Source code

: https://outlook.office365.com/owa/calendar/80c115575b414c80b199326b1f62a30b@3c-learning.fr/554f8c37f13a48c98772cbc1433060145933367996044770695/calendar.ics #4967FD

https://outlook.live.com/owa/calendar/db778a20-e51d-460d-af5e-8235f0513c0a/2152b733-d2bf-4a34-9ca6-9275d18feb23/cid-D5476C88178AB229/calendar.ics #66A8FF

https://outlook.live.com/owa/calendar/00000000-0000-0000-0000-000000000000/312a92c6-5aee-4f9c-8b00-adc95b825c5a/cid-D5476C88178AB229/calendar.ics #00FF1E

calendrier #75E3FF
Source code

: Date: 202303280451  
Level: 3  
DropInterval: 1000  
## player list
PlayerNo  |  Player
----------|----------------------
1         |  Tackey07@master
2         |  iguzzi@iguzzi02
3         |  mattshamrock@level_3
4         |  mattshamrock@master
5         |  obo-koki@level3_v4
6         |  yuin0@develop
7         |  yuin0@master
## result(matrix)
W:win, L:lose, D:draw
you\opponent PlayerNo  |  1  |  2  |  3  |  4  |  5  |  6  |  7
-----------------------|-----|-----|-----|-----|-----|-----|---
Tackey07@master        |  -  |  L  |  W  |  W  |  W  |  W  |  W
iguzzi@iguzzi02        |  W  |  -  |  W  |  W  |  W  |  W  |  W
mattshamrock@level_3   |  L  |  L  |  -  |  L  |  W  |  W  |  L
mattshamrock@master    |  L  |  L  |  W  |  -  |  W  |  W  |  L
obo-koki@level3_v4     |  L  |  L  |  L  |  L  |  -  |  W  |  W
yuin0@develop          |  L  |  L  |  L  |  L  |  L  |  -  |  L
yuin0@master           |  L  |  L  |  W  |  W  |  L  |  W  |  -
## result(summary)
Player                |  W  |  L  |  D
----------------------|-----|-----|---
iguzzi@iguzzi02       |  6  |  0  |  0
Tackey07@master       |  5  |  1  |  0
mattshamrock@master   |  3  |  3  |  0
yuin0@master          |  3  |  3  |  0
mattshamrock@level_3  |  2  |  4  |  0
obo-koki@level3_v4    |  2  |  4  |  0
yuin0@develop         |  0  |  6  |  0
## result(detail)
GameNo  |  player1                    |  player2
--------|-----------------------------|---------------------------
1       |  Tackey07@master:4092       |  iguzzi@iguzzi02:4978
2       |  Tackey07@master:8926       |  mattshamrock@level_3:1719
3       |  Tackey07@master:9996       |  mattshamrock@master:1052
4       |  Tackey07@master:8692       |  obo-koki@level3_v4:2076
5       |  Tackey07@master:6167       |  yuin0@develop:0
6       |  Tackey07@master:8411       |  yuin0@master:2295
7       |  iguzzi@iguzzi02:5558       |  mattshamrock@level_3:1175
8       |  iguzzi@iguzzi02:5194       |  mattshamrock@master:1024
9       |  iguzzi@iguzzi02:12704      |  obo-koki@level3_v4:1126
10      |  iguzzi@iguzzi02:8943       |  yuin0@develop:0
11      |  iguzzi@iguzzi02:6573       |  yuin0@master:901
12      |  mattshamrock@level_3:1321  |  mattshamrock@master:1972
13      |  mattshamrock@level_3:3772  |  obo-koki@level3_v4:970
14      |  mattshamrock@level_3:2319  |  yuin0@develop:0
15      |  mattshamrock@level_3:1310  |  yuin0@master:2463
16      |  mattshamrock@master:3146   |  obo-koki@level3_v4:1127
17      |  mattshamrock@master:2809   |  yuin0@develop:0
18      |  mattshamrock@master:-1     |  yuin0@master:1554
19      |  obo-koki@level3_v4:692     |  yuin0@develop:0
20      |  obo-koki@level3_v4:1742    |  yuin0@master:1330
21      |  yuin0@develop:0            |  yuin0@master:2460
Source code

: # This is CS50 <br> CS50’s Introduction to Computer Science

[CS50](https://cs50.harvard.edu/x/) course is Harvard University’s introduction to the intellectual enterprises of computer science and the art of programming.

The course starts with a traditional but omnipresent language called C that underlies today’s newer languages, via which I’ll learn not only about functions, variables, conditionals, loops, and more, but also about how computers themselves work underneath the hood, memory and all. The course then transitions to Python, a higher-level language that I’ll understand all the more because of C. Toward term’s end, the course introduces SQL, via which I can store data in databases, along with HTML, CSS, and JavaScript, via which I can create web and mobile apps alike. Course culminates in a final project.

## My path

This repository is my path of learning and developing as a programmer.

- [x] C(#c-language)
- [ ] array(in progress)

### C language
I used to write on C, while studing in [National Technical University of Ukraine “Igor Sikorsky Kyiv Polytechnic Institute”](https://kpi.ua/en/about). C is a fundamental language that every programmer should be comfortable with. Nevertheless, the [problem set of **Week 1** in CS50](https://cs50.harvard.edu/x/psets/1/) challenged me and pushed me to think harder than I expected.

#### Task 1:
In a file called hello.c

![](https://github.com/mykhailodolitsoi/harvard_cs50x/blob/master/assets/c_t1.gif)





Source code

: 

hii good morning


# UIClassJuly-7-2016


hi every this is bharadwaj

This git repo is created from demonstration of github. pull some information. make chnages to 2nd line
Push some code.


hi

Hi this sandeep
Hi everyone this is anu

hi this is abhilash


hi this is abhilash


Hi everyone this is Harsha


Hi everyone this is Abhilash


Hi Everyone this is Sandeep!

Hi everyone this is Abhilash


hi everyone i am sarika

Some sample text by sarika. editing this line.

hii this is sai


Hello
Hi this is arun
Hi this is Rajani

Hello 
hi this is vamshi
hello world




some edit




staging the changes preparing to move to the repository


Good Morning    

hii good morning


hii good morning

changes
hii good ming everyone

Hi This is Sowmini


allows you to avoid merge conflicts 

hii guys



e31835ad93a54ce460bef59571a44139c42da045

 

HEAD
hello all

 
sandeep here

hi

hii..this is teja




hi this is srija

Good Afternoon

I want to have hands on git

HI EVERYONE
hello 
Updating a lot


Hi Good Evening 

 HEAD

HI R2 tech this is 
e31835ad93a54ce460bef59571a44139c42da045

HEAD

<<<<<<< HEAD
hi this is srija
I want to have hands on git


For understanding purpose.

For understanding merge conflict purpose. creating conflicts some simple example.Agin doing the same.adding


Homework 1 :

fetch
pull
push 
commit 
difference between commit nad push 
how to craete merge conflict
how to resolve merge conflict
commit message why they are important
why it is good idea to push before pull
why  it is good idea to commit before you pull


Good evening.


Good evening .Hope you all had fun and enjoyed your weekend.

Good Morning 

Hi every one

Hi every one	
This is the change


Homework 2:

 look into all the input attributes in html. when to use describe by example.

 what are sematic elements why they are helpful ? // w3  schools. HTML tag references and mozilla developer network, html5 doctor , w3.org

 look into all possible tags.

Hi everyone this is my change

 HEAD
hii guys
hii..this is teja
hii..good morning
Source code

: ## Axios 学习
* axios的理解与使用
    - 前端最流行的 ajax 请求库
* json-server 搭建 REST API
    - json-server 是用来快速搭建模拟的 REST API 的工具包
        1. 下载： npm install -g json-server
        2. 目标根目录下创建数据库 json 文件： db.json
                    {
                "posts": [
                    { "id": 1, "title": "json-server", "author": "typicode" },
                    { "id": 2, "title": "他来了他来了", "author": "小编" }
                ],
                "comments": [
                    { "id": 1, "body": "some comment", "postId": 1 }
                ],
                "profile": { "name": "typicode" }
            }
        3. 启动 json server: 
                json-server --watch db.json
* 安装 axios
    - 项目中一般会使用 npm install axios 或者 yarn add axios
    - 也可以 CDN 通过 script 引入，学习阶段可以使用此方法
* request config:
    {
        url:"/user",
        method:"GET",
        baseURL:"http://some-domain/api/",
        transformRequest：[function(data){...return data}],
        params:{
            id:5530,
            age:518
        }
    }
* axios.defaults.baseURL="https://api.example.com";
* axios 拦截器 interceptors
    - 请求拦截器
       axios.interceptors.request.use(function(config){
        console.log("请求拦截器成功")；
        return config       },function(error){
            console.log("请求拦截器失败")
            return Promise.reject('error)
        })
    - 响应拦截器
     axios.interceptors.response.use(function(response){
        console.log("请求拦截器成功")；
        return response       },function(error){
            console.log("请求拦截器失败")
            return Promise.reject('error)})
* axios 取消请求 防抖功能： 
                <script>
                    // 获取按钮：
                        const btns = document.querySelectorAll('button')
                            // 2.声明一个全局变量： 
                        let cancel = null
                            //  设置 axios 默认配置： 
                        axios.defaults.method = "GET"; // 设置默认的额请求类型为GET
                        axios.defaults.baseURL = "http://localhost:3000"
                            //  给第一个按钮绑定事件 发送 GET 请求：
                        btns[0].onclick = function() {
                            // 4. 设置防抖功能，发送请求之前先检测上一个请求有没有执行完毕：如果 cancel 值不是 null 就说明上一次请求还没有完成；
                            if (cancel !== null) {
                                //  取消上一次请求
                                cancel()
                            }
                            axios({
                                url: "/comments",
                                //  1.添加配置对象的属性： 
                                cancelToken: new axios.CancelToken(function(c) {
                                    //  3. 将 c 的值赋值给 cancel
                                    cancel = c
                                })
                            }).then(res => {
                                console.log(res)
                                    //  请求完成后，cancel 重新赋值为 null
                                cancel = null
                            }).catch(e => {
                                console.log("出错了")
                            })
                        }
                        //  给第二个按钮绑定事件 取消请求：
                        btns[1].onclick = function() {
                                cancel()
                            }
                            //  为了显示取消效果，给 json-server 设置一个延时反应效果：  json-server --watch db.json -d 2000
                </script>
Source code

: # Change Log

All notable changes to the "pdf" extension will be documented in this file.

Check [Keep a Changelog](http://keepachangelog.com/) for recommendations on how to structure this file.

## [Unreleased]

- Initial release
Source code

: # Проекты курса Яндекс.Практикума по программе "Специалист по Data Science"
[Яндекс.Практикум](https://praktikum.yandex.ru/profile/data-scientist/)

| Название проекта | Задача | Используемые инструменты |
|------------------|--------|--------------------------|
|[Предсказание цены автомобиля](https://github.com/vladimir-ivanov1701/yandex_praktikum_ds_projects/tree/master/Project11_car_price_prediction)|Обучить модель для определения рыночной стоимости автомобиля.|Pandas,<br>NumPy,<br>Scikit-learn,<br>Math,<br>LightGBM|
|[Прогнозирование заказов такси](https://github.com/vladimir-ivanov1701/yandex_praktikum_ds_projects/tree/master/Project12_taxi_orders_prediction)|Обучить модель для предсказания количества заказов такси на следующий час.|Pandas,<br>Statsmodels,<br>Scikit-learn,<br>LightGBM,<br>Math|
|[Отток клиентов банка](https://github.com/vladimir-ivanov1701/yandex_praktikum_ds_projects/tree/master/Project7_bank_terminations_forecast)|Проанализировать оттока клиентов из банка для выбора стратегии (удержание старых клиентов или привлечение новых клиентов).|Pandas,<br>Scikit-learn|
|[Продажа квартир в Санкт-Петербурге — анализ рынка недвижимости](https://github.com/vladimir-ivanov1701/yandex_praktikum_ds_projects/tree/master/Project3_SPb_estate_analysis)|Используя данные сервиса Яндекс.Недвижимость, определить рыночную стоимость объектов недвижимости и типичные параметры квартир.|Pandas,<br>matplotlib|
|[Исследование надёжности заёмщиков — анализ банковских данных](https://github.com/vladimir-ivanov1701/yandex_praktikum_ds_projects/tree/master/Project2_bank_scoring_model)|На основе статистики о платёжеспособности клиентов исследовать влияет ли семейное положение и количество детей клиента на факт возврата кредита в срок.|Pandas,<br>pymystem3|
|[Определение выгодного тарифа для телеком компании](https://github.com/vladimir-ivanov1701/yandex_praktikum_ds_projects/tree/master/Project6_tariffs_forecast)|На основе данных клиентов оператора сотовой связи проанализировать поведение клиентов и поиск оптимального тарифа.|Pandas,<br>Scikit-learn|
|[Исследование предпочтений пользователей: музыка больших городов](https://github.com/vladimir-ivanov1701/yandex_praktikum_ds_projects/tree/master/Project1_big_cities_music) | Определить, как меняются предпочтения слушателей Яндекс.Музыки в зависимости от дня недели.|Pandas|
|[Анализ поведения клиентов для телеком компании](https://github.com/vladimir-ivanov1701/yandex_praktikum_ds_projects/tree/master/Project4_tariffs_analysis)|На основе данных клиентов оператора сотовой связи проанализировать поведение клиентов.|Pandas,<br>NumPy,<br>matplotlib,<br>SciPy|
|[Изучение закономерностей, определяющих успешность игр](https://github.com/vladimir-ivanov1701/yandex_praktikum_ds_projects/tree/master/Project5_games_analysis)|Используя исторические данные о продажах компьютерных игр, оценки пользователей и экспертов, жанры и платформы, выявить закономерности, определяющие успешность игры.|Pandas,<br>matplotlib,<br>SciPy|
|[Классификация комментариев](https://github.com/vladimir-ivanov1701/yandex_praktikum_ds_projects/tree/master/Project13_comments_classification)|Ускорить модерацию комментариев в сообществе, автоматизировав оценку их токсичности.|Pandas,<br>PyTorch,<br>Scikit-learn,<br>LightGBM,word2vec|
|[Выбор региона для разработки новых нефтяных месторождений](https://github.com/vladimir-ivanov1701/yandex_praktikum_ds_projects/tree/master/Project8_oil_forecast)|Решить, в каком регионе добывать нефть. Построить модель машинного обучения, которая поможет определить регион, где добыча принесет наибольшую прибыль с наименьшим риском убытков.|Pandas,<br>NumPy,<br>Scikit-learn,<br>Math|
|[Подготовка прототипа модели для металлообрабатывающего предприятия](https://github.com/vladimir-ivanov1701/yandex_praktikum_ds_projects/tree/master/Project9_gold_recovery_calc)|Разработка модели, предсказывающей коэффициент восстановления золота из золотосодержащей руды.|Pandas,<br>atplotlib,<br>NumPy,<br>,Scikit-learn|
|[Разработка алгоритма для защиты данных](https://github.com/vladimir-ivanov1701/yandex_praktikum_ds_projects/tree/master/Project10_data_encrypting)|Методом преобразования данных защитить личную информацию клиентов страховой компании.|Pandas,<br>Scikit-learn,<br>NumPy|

▶ _Instructions for the task_: Where a line in the material contains "response", copy that line.

▶ _Finished task_:
     axios.interceptors.response.use(function(response){
        return response       },function(error){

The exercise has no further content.